Note: the code for this project can be downloaded here. Please take a look. I am just going to focus this blog on a few of the more interesting points.

The application design was set up with the idea of ATDD in mind. There would be a Conversion class that would take all the necessary bits as parameters: those bits being the datasource, the rules for the conversions, and some kind of output stream device. So, let's look at some of the acceptance tests first.

The first thing to bear in mind was that I was going to need some kind of Data type for retrieving and carrying the input data. I knew that this might come from a database, but I wanted to be able to "inject" it for purposes of these tests. I decided to go with a simple Map[String,String] to capture field names and values. There would be an abstract class called "Data" and one called "DataSet" that I could implement to get my tests set up. The DataSet class would have a foreach method, so that rows could be read from a database one at a time for processing (rather than pass a whole set of data at once, as our datasets are quite large in reality).

Additionally, I would need "Rules". I figured that these would be read from a file, and would comprise our "DSL" bit, so I opted to have these be simple Strings. Again, an abstract class called RuleSet (List[String] for testing) would also have the potential for some other functionality, such as reading the Rules from a file.

I also used a static "Log" object to capture system output for monitoring. The default Log would just write to STDOUT, but I also implemented a version that would write to a list buffer, so that I could capture that stuff for testing, too.

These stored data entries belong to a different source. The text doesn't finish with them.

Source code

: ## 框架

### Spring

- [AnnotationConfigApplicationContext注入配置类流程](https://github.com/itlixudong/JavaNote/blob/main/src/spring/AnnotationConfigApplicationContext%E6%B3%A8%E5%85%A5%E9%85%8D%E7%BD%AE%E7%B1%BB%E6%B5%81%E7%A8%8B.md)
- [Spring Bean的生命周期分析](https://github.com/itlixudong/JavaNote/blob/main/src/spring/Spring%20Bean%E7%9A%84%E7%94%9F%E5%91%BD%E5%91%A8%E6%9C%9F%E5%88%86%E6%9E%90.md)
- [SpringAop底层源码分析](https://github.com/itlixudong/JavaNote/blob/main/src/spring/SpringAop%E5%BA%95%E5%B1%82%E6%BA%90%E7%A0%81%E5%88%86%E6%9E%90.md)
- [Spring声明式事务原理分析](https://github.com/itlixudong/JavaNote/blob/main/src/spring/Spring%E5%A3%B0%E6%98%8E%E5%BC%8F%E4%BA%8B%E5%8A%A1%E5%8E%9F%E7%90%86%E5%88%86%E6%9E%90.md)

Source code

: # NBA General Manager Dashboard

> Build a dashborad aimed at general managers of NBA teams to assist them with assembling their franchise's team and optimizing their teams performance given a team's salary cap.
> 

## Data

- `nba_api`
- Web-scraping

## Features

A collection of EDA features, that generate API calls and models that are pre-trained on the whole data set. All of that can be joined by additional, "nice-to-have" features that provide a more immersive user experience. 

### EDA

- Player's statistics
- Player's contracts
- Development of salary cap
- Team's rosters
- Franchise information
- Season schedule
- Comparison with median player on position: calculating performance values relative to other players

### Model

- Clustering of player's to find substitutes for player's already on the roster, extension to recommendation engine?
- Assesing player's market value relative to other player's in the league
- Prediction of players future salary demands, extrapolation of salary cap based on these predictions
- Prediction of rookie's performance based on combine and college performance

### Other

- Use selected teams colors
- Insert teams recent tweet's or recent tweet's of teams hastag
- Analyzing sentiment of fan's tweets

Also, an Output class which I implemented as a ListBuffer as well for testing. In reality, this Output class could write to a database, or send data across the network, etc.

Lastly, a Conversion object which takes each of our little dependencies via its apply method, and does it's magic (basically apply all Rules to each Data object in the DataSet and capturing the output via our Output object).

Here's a snapshot of the acceptance tests...

 class RuleApiFeatureSpec extends FeatureSpec with GivenWhenThen with MustMatchers {  
  val d1 = MapData(Map(("id","1"),("a","5foo"),("b","1234bar234")))  
  val d2 = MapData(Map(("id","2"),("a","foo"),("b","bar45")))  
  val d3 = MapData(Map(("id","3"),("a","454foo45"),("b","445bar")))  
  val d4 = MapData(Map(("id","4"),("a","43foo45"),("b","bar87")))  
  val d5 = MapData(Map(("id","5"),("a","foo45"),("b","3bar4546")))  
  val d6 = MapData(Map(("id","6"),("a","cfoo"),("b","bar")))  
  object MapDataSet extends DataSet {  
  // in production, DataSet may come from a database (can be read one record at a time in foreach)  
  val data = List(d1,d2,d3,d4,d5,d6)  
    def foreach(f:(Data)=>Unit):Unit = { data.foreach(f) }  
  }  
  val r0 = "f:b /^[0-9][0-9]+.*/ Convert x:transformAandB" // convert a and b if b starts with two numbers  
  val r1 = "f:b /^[0-9]+.*/ Convert x:transformA" // convert a if b starts with a number  
  val r2 = "f:a /^[0-9]+.*/ Filter" // filter if a starts with a number  
  val r3 = "f:b /^b.*/ Convert x:transformB" // convert b if b starts with "b"  
  val r4 = "f:a /^c.*/ NoMatch" // bad rule  
  val rules = RuleList(List(r0,r1,r2,r3,r4),MyRuleParser)  
  class ListOut extends Output {  
    var container = new ListBuffer[Data]()  
    def apply(dataIn:Data) = {  
     container+dataIn  
    }  
  def getById(n:String):Data = { container.filter( (d) => d("id") == n )(0) } // assuming one match here  
    override def toString = "***OUTPUT***\n"+container.mkString("\n")  
  }  
  Log.setType("list")  
  feature("Conversion API"){  
  scenario("Filtered Output"){  
   given("The default testing scenario set up above")  
   when("I run the conversion")  
   val out = new ListOut  
   Conversion(MapDataSet,rules,out)  
   then("I expect to see five records in the output")  
   out.container must have length 5  
   then("The filtered record should be id 4")  
   out.container.map( d => d("id") ).contains("4") must be === false  
   then("The records not filtered would be 1,2,3,5,6")  
   out.container.map( d => d("id") ).sameElements(List("1","2","3","5","6")) must be === true  
  }  
  }  
 }  

So, this system is geared toward Acceptance Testing, via dependency injection. And ScalaTest's FeatureSpec is great for this. It even gives you a nice "Given When Then" syntax, so that your real world acceptance criteria can easily be translated into automated acceptance tests. You are writing acceptance criteria, aren't you!?!? ;-)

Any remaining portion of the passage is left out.